• THE PROBLEM: If a line of the data below holds the string "dann", copy it.

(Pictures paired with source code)
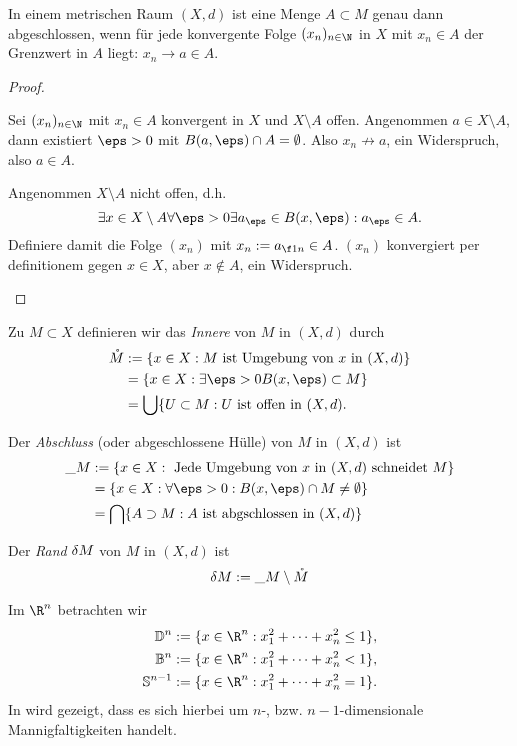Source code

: \begin{prop}
	In einem metrischen Raum $(X,d)$ ist eine Menge $A \subset M$ genau dann abgeschlossen,
	wenn für jede konvergente Folge $(x_n)_{n\in\N}$ in $X$ mit $x_n \in A$ der Grenzwert in $A$ liegt: $x_n \to a \in A$.
	\begin{proof}
		\begin{segnb}[„$\implies$“]
			Sei $(x_n)_{n\in\N}$ mit $x_n \in A$ konvergent in $X$ und $X \setminus A$ offen.
			Angenommen $a \in X \setminus A$, dann existiert $\eps > 0$ mit $B(a,\eps) \cap A = \emptyset$.
			Also $x_n \not\to a$, ein Widerspruch, also $a \in A$.
		\end{segnb}
		\begin{segnb}[„$\impliedby$“]
			Angenommen $X \setminus A$ nicht offen, d.h.
			\[
				\exists x \in X \setminus A \forall \eps > 0 \exists a_\eps \in B(x,\eps) : a_\eps \in A.
			\]
			Definiere damit die Folge $(x_n)$ mit $x_n := a_{\f 1n} \in A$.
			$(x_n)$ konvergiert per definitionem gegen $x \in X$, aber $x \not\in A$, ein Widerspruch.
		\end{segnb}
	\end{proof}
\end{prop}

\begin{df}
	Zu $M \subset X$ definieren wir das \emph{Innere} von $M$ in $(X,d)$ durch
	\begin{align*}
		\mathring M &:= \{ x \in X : M \text{ ist Umgebung von $x$ in $(X,d)$} \} \\
		&= \{ x \in X : \exists \eps > 0 B(x,\eps) \subset M \} \\
		&= \bigcup \{ U \subset M : U \text{ ist offen in $(X,d)$}.
	\end{align*}

	Der \emph{Abschluss} (oder abgeschlossene Hülle) von $M$ in $(X,d)$ ist
	\begin{align*}
		\_{M} &:= \{ x \in X : \text{ Jede Umgebung von $x$ in $(X,d)$ schneidet $M$} \} \\
		&= \{ x \in X : \forall \eps > 0 : B(x,\eps) \cap M \neq \emptyset \} \\
		&= \bigcap \{ A \supset M : \text{$A$ ist abgschlossen in $(X,d)$} \}
	\end{align*}

	Der \emph{Rand} $\delta M$ von $M$ in $(X,d)$ ist
	\[
		\delta M := \_{M} \setminus \mathring M
	\]
\end{df}

\begin{ex}
	Im $\R^n$ betrachten wir
	\begin{align*}
		\D^n := \{ x \in \R^n : x_1^2 + \dotsb + x_n^2 \le 1 \}, \\
		\B^n := \{ x \in \R^n : x_1^2 + \dotsb + x_n^2 < 1 \}, \\
		\S^{n-1} := \{ x \in \R^n : x_1^2 + \dotsb + x_n^2 = 1 \}.
	\end{align*}
	In  wird gezeigt, dass es sich hierbei um $n$-, bzw. $n-1$-dimensionale Mannigfaltigkeiten handelt.
\end{ex}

• THE COMPLETED TASK:
	In einem metrischen Raum $(X,d)$ ist eine Menge $A \subset M$ genau dann abgeschlossen,
			Angenommen $a \in X \setminus A$, dann existiert $\eps > 0$ mit $B(a,\eps) \cap A = \emptyset$.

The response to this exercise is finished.